- THE TASK -
Using the listing below, say how many of its lines hold "ebpf". Offer nothing beyond the number.

- DATA SHOWN -
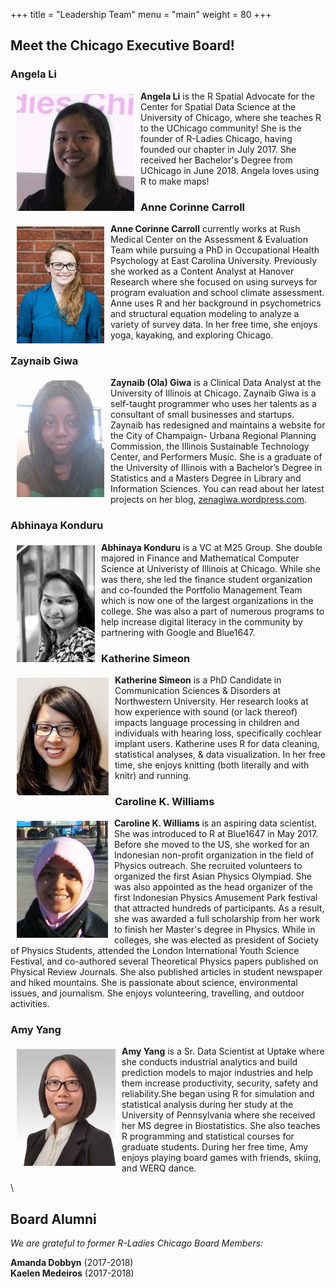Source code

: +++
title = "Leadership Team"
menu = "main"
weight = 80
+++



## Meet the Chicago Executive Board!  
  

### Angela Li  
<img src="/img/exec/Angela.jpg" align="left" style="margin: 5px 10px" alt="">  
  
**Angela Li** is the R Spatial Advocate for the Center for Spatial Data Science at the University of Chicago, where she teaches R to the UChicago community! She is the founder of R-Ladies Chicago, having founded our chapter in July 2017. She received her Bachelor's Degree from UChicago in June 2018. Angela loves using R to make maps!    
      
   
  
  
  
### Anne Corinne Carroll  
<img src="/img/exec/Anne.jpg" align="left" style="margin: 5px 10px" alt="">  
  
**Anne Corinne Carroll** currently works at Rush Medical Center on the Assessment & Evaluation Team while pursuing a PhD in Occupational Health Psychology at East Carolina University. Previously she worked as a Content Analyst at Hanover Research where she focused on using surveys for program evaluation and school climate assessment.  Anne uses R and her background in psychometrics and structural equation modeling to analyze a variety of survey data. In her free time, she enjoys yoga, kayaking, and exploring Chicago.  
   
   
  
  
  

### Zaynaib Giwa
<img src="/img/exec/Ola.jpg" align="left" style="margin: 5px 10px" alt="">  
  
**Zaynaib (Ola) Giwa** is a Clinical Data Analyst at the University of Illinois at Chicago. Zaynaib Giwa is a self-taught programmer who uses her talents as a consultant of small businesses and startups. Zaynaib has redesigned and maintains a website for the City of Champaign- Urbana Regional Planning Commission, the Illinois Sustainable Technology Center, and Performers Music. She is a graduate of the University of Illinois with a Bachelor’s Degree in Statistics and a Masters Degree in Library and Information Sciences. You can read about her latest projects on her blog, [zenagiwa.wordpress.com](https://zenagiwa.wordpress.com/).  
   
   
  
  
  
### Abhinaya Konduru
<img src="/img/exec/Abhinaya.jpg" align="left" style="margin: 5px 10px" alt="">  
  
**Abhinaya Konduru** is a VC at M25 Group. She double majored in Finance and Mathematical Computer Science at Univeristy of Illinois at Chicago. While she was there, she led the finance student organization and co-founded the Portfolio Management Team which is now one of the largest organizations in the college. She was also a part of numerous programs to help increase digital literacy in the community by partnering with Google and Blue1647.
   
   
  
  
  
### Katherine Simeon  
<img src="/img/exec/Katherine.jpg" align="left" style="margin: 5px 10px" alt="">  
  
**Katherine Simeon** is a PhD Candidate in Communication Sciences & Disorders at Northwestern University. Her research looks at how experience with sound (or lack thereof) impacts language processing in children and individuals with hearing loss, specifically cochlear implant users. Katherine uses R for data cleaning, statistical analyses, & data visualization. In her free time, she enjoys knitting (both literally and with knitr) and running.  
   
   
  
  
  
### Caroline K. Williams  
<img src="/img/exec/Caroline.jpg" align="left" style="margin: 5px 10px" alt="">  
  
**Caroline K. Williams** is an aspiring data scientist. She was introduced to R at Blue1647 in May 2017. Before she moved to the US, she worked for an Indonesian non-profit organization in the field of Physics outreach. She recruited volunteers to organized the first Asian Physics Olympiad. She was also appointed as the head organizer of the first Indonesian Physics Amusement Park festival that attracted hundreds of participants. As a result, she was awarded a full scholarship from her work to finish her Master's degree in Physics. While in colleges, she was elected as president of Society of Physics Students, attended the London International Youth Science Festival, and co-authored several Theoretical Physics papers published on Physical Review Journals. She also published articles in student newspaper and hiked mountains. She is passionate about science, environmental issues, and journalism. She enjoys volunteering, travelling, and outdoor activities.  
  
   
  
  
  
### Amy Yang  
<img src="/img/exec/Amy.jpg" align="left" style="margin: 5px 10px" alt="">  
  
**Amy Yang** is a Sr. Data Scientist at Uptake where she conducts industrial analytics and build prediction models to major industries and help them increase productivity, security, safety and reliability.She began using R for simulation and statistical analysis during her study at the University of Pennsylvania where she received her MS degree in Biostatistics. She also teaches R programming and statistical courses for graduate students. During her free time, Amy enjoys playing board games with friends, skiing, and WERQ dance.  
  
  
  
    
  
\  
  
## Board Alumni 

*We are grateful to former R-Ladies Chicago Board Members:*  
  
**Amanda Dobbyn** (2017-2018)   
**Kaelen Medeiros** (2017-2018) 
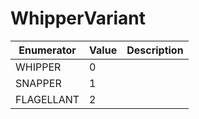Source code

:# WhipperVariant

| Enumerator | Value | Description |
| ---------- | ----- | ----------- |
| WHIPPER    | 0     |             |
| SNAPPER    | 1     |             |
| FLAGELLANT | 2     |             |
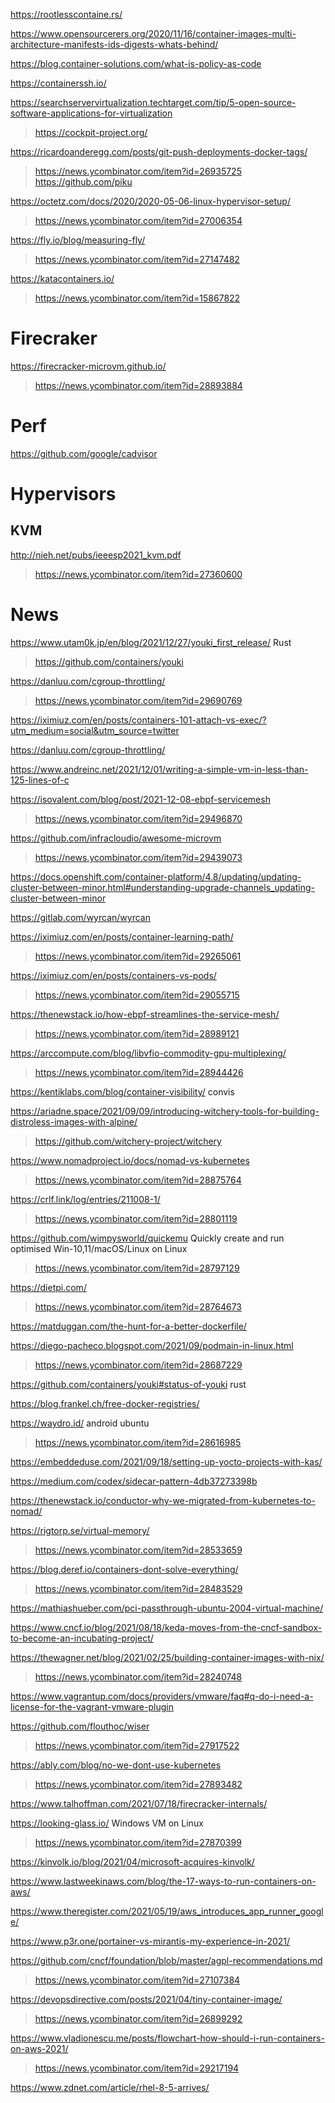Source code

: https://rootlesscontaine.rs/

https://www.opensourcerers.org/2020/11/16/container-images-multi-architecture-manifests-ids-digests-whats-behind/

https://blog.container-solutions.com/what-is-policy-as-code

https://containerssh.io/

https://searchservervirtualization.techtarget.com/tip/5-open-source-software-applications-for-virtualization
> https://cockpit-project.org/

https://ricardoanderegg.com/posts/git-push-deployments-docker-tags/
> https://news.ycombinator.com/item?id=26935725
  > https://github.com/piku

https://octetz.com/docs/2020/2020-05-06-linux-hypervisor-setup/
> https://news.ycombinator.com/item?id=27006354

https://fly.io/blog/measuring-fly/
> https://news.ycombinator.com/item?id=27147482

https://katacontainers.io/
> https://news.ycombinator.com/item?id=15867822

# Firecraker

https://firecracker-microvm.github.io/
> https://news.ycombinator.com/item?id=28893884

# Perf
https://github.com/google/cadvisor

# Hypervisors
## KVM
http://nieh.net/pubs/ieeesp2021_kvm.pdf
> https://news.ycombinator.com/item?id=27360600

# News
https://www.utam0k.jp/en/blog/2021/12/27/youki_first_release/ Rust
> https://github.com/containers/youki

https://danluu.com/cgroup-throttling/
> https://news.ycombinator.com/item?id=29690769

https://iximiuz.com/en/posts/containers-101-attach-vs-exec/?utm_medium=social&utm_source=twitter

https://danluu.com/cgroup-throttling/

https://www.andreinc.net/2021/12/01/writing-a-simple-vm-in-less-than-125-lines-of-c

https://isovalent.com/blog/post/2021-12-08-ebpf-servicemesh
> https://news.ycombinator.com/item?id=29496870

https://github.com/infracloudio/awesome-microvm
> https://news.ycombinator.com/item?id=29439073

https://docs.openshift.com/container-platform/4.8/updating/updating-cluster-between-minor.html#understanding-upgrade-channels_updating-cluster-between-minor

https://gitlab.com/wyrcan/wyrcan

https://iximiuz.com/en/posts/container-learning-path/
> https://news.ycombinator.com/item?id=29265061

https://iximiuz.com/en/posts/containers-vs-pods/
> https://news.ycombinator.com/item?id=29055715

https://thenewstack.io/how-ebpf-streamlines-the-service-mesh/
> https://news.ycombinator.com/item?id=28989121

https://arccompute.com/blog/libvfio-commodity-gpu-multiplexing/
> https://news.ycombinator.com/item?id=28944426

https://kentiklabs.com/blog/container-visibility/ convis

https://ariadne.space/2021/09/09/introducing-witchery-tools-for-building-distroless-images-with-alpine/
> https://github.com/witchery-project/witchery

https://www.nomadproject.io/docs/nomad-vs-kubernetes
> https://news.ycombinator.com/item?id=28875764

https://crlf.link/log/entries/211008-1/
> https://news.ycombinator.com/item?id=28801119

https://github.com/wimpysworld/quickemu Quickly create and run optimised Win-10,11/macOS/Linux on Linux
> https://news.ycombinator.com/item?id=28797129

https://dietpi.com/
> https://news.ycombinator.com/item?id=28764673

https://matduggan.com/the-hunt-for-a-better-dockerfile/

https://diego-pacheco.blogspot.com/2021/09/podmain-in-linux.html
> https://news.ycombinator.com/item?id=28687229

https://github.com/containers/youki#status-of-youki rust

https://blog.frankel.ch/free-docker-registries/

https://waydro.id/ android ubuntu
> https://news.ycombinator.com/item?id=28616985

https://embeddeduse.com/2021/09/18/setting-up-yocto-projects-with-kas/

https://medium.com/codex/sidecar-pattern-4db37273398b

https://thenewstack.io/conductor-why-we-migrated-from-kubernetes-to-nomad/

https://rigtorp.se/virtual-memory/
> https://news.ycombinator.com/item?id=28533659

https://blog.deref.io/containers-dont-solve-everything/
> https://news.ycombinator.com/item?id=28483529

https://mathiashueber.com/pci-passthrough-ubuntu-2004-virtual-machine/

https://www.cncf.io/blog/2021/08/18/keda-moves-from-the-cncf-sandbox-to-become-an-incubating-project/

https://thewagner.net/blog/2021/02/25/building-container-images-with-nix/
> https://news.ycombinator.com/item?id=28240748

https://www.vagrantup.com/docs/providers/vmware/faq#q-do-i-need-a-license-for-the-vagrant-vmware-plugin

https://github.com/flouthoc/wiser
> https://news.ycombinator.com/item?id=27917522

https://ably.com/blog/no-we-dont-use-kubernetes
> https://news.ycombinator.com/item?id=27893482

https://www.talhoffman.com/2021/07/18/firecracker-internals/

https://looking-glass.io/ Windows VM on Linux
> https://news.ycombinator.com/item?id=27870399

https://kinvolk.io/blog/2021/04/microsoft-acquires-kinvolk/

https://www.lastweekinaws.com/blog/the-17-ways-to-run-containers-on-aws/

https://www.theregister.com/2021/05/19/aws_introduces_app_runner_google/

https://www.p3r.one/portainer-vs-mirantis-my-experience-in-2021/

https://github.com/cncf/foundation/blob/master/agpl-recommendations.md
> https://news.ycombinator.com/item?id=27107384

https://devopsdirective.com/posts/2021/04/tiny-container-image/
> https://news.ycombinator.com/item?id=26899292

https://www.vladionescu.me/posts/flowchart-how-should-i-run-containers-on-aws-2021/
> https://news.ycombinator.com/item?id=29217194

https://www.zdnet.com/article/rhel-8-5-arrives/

- RESPONSE BELOW -
2